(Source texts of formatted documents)
_____
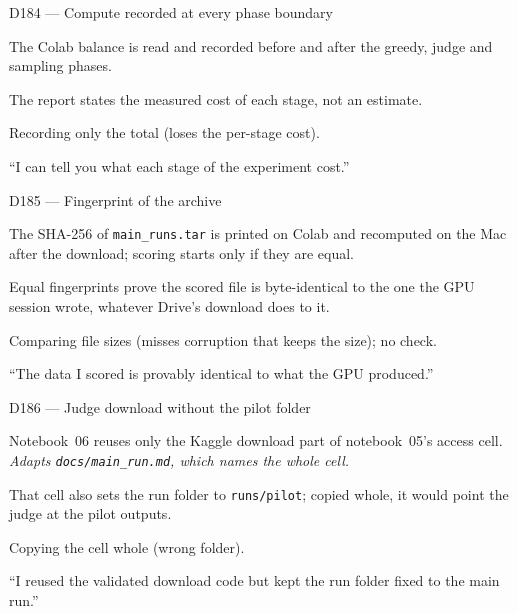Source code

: \documentclass[11pt,a4paper]{report}
\begin{document}
\begin{decisionbox}{D184 --- Compute recorded at every phase boundary}
\begin{description}[nosep, leftmargin=0pt]
  \item[Decision.] The Colab balance is read and recorded before and after the greedy, judge and sampling phases.
  \item[Why.] The report states the measured cost of each stage, not an estimate.
  \item[Alternatives.] Recording only the total (loses the per-stage cost).
  \item[Interview line.] ``I can tell you what each stage of the experiment cost.''
\end{description}
\end{decisionbox}

\begin{decisionbox}{D185 --- Fingerprint of the archive}
\begin{description}[nosep, leftmargin=0pt]
  \item[Decision.] The SHA-256 of \texttt{main\_runs.tar} is printed on Colab and recomputed on the Mac after the download; scoring starts only if they are equal.
  \item[Why.] Equal fingerprints prove the scored file is byte-identical to the one the GPU session wrote, whatever Drive's download does to it.
  \item[Alternatives.] Comparing file sizes (misses corruption that keeps the size); no check.
  \item[Interview line.] ``The data I scored is provably identical to what the GPU produced.''
\end{description}
\end{decisionbox}

\begin{decisionbox}{D186 --- Judge download without the pilot folder}
\begin{description}[nosep, leftmargin=0pt]
  \item[Decision.] Notebook~06 reuses only the Kaggle download part of notebook~05's access cell. \emph{Adapts \texttt{docs/main\_run.md}, which names the whole cell.}
  \item[Why.] That cell also sets the run folder to \texttt{runs/pilot}; copied whole, it would point the judge at the pilot outputs.
  \item[Alternatives.] Copying the cell whole (wrong folder).
  \item[Interview line.] ``I reused the validated download code but kept the run folder fixed to the main run.''
\end{description}
\end{decisionbox}
\end{document}
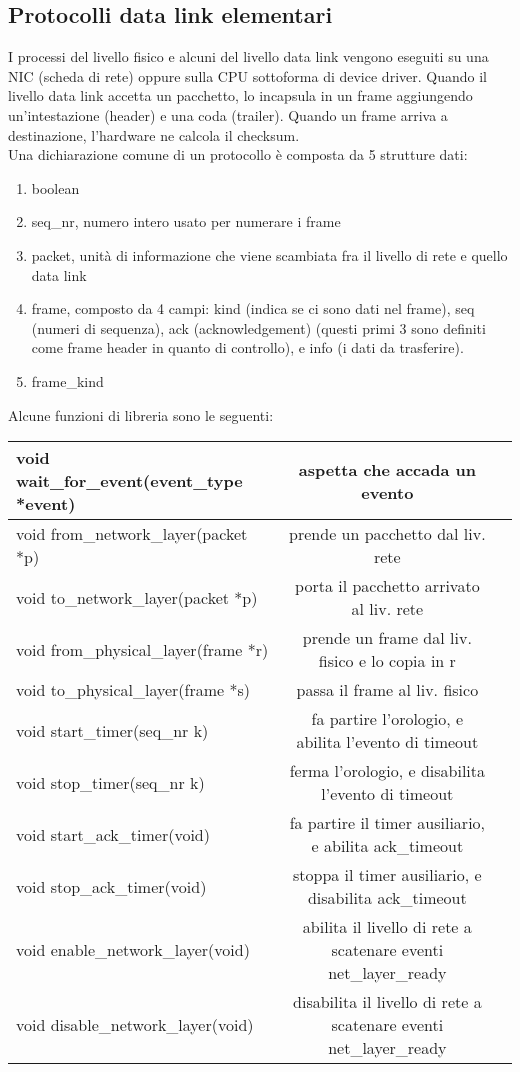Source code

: \documentclass{article}
\begin{document}
\subsection{Protocolli data link elementari}
I processi del livello fisico e alcuni del livello data link vengono eseguiti su una NIC (scheda di rete) oppure sulla CPU sottoforma di device driver. Quando il livello data link accetta un pacchetto, lo incapsula in un frame aggiungendo un'intestazione (header) e una coda (trailer). Quando un frame arriva a destinazione, l'hardware ne calcola il checksum. \\
Una dichiarazione comune di un protocollo è composta da 5 strutture dati:
\begin{enumerate}
\item boolean
\item seq\_nr, numero intero usato per numerare i frame
\item packet, unità di informazione che viene scambiata fra il livello di rete e quello data link
\item frame, composto da 4 campi: kind (indica se ci sono dati nel frame), seq (numeri di sequenza), ack (acknowledgement) (questi primi 3 sono definiti come frame header in quanto di controllo), e info (i dati da trasferire). 
\item frame\_kind
\end{enumerate}
Alcune funzioni di libreria sono le seguenti:\\
\begin{tabular}{|l | c | r}
	\hline
	void wait\_for\_event(event\_type *event) & aspetta che accada un evento \\ \hline
	void from\_network\_layer(packet *p) & prende un pacchetto dal liv. rete\\ \hline
	void to\_network\_layer(packet *p) & porta il pacchetto arrivato al liv. rete \\ \hline
	void from\_physical\_layer(frame *r) & prende un frame dal liv. fisico e lo copia in r \\ \hline
	void to\_physical\_layer(frame *s) & passa il frame al liv. fisico \\ \hline
	void start\_timer(seq\_nr k) & fa partire l'orologio, e abilita l'evento di timeout \\ \hline
	void stop\_timer(seq\_nr k) & ferma l'orologio, e disabilita l'evento di timeout \\ \hline
	void start\_ack\_timer(void) & fa partire il timer ausiliario, e abilita ack\_timeout \\ \hline
		void stop\_ack\_timer(void) & stoppa il timer ausiliario, e disabilita ack\_timeout \\ \hline
		void enable\_network\_layer(void) & abilita il livello di rete a scatenare eventi net\_layer\_ready \\ \hline
		void disable\_network\_layer(void) & disabilita il livello di rete a scatenare eventi net\_layer\_ready \\ \hline
\end{tabular}
\end{document}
_____
## THE PROBLEM
Word for word, print out all of the records above; pass over the pictures.

## ANSWER TO THIS EXERCISE
Source code

: \documentclass[11pt,a4paper]{report}
\begin{document}
\begin{decisionbox}{D184 --- Compute recorded at every phase boundary}
\begin{description}[nosep, leftmargin=0pt]
  \item[Decision.] The Colab balance is read and recorded before and after the greedy, judge and sampling phases.
  \item[Why.] The report states the measured cost of each stage, not an estimate.
  \item[Alternatives.] Recording only the total (loses the per-stage cost).
  \item[Interview line.] ``I can tell you what each stage of the experiment cost.''
\end{description}
\end{decisionbox}

\begin{decisionbox}{D185 --- Fingerprint of the archive}
\begin{description}[nosep, leftmargin=0pt]
  \item[Decision.] The SHA-256 of \texttt{main\_runs.tar} is printed on Colab and recomputed on the Mac after the download; scoring starts only if they are equal.
  \item[Why.] Equal fingerprints prove the scored file is byte-identical to the one the GPU session wrote, whatever Drive's download does to it.
  \item[Alternatives.] Comparing file sizes (misses corruption that keeps the size); no check.
  \item[Interview line.] ``The data I scored is provably identical to what the GPU produced.''
\end{description}
\end{decisionbox}

\begin{decisionbox}{D186 --- Judge download without the pilot folder}
\begin{description}[nosep, leftmargin=0pt]
  \item[Decision.] Notebook~06 reuses only the Kaggle download part of notebook~05's access cell. \emph{Adapts \texttt{docs/main\_run.md}, which names the whole cell.}
  \item[Why.] That cell also sets the run folder to \texttt{runs/pilot}; copied whole, it would point the judge at the pilot outputs.
  \item[Alternatives.] Copying the cell whole (wrong folder).
  \item[Interview line.] ``I reused the validated download code but kept the run folder fixed to the main run.''
\end{description}
\end{decisionbox}
\end{document}
Source code

: \documentclass{article}
\begin{document}
\subsection{Protocolli data link elementari}
I processi del livello fisico e alcuni del livello data link vengono eseguiti su una NIC (scheda di rete) oppure sulla CPU sottoforma di device driver. Quando il livello data link accetta un pacchetto, lo incapsula in un frame aggiungendo un'intestazione (header) e una coda (trailer). Quando un frame arriva a destinazione, l'hardware ne calcola il checksum. \\
Una dichiarazione comune di un protocollo è composta da 5 strutture dati:
\begin{enumerate}
\item boolean
\item seq\_nr, numero intero usato per numerare i frame
\item packet, unità di informazione che viene scambiata fra il livello di rete e quello data link
\item frame, composto da 4 campi: kind (indica se ci sono dati nel frame), seq (numeri di sequenza), ack (acknowledgement) (questi primi 3 sono definiti come frame header in quanto di controllo), e info (i dati da trasferire). 
\item frame\_kind
\end{enumerate}
Alcune funzioni di libreria sono le seguenti:\\
\begin{tabular}{|l | c | r}
	\hline
	void wait\_for\_event(event\_type *event) & aspetta che accada un evento \\ \hline
	void from\_network\_layer(packet *p) & prende un pacchetto dal liv. rete\\ \hline
	void to\_network\_layer(packet *p) & porta il pacchetto arrivato al liv. rete \\ \hline
	void from\_physical\_layer(frame *r) & prende un frame dal liv. fisico e lo copia in r \\ \hline
	void to\_physical\_layer(frame *s) & passa il frame al liv. fisico \\ \hline
	void start\_timer(seq\_nr k) & fa partire l'orologio, e abilita l'evento di timeout \\ \hline
	void stop\_timer(seq\_nr k) & ferma l'orologio, e disabilita l'evento di timeout \\ \hline
	void start\_ack\_timer(void) & fa partire il timer ausiliario, e abilita ack\_timeout \\ \hline
		void stop\_ack\_timer(void) & stoppa il timer ausiliario, e disabilita ack\_timeout \\ \hline
		void enable\_network\_layer(void) & abilita il livello di rete a scatenare eventi net\_layer\_ready \\ \hline
		void disable\_network\_layer(void) & disabilita il livello di rete a scatenare eventi net\_layer\_ready \\ \hline
\end{tabular}
\end{document}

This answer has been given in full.